A frog fit for a Prince: Naming a new species of amphibian in honor of Charles, Prince of Wales
Amphibian Ark recently coordinated a special event to reveal the scientific name of a new Ecuadorian frog named after Charles, Prince of Wales, to honor his remarkable efforts to protect rainforests around the world. The event took place at his Highgrove House on 5 July and included presentation of a commemorative medallion from the Royal Mint, and Frabel Glass Art Studio and Gallery made a glass sculpture of the frog. Hans Godo Frabel came to the US from West Germany in 1965 and founded the Frabel Studio in 1968. His glass art is internationally known and collected by thousands around the world including museums, presidents, royalty, celebrities and art collectors. I became acquainted with Hans Godo Frabel and the Frabel Glass Studio in Atlanta back in about 2007 during an exhibit of their wonderful work in the Fuqua Conservatory at the Atlanta Botanical Garden. After learning more about the conservation work that the Garden was doing with orchids and amphibians, the Frabel team set out to render fantastic, life-size and styled works of some of the endangered frog and orchid species in the collections at the Garden. These were featured in a special exhibit in the Fuqua Conservatory and as their popularity grew, they were made available for purchase with the proceeds going directly into conservation. The program was highly successful and thus, quite helpful to the efforts. The Garden is forever grateful to Frabel’s president Kevin op de Ehze for his efforts without him this collaboration would not have happened.

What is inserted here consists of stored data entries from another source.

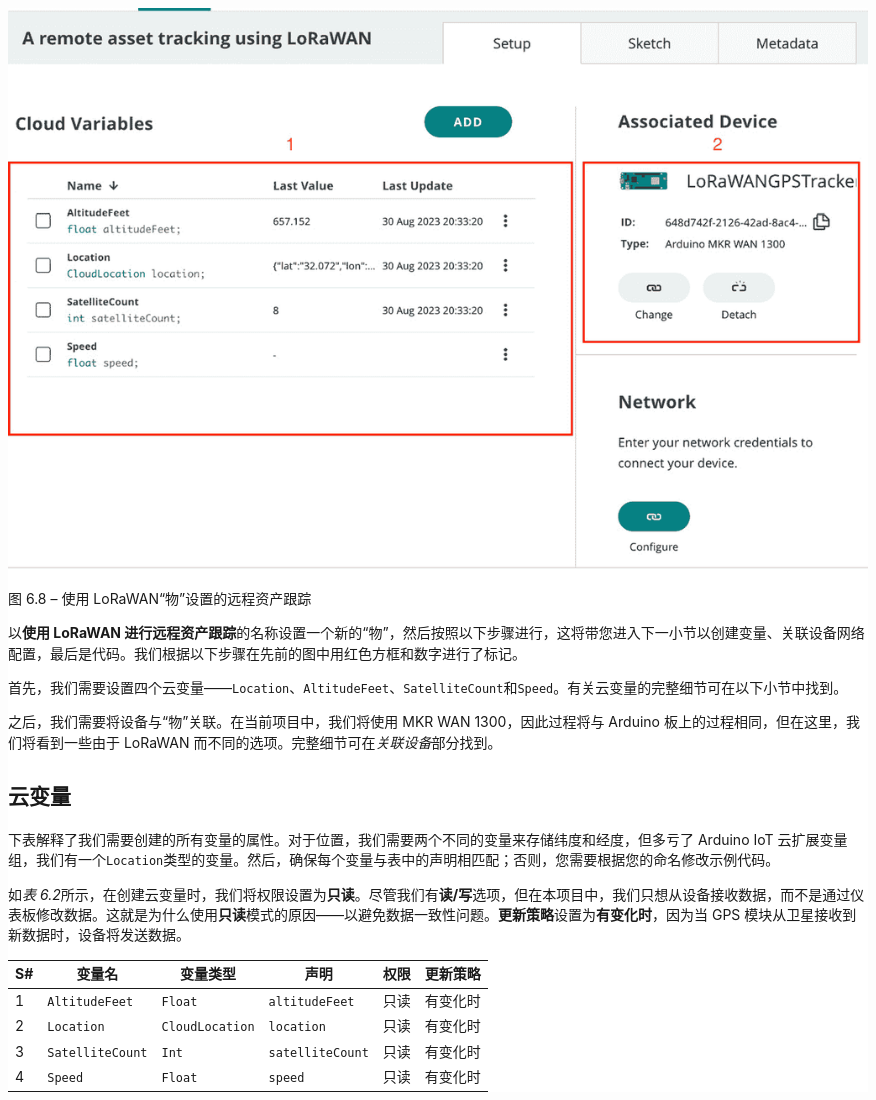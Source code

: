 ![图 6.8 – 使用 LoRaWAN“物”设置的远程资产跟踪](img/B19752_06_08.jpg)

图 6.8 – 使用 LoRaWAN“物”设置的远程资产跟踪

以**使用 LoRaWAN 进行远程资产跟踪**的名称设置一个新的“物”，然后按照以下步骤进行，这将带您进入下一小节以创建变量、关联设备网络配置，最后是代码。我们根据以下步骤在先前的图中用红色方框和数字进行了标记。

首先，我们需要设置四个云变量——`Location`、`AltitudeFeet`、`SatelliteCount`和`Speed`。有关云变量的完整细节可在以下小节中找到。

之后，我们需要将设备与“物”关联。在当前项目中，我们将使用 MKR WAN 1300，因此过程将与 Arduino 板上的过程相同，但在这里，我们将看到一些由于 LoRaWAN 而不同的选项。完整细节可在*关联设备*部分找到。

## 云变量

下表解释了我们需要创建的所有变量的属性。对于位置，我们需要两个不同的变量来存储纬度和经度，但多亏了 Arduino IoT 云扩展变量组，我们有一个`Location`类型的变量。然后，确保每个变量与表中的声明相匹配；否则，您需要根据您的命名修改示例代码。

如*表 6.2*所示，在创建云变量时，我们将权限设置为**只读**。尽管我们有**读/写**选项，但在本项目中，我们只想从设备接收数据，而不是通过仪表板修改数据。这就是为什么使用**只读**模式的原因——以避免数据一致性问题。**更新策略**设置为**有变化时**，因为当 GPS 模块从卫星接收到新数据时，设备将发送数据。

| **S#** | **变量名** | **变量类型** | **声明** | **权限** | **更新策略** |
| --- | --- | --- | --- | --- | --- |
| 1 | `AltitudeFeet` | `Float` | `altitudeFeet` | 只读 | 有变化时 |
| 2 | `Location` | `CloudLocation` | `location` | 只读 | 有变化时 |
| 3 | `SatelliteCount` | `Int` | `satelliteCount` | 只读 | 有变化时 |
| 4 | `Speed` | `Float` | `speed` | 只读 | 有变化时 |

When the idea to honor His Royal Highness Prince Charles with the naming of a magnificent species of frog from Ecuador surfaced, the thought of a Frabel Glass Sculpture was next on my mind to make this potential event even more special. After a great deal of creative work in the studio, the Frabel team produced a stunningly beautiful version of Hyloscirtus princecharlesiPrince Charles Stream Tree Frog which was presented to His Royal Highness on July 5.
Amphibians are our most imperiled terrestrial vertebrates, and habitat loss is the greatest threat. Conserving important habitats like rainforests is therefore the single most significant act we can take to protect amphibians. The Prince’s Rainforest Project is at the forefront of these efforts, and HRH’s role will be honored in perpetuity in the Latin name of this precious, newly-discovered species.
Prince Charles, Prince of Wales poses with a group of school children wearing AArk masks, and an Ecuadorian stream tree frog named in his honor.
The spectacular new stream frog was discovered as new to science by Ecuadorian Scientist Dr. Luis A. Coloma in 2008 among preserved museum specimens. Dr. Coloma immediately recognized the specimens as unique, a new species in the hylid genus Hyloscirtus. If this rare species is to persist in the wild, it requires further scientific and conservation action in the field and in the laboratory. Only two juveniles are currently kept in lab conditions.
Dr. Coloma, the world-renowned amphibian biologist who discovered the new species and chose to name it in honor of the Prince, was in attendance at the event, as was AArk’s Amphibian Program Director, Dr. Kevin Zippel. Dr. Coloma currently works on amphibian science and conservation and founded Centro Jambatu de Investigación y Conservación de Anfibios, in Quito, Ecuador as part of the Ecuadorian NGO Fundación Otonga. Luis is a proud member of the Amphibian Ark global network, which facilitated the event with the Prince.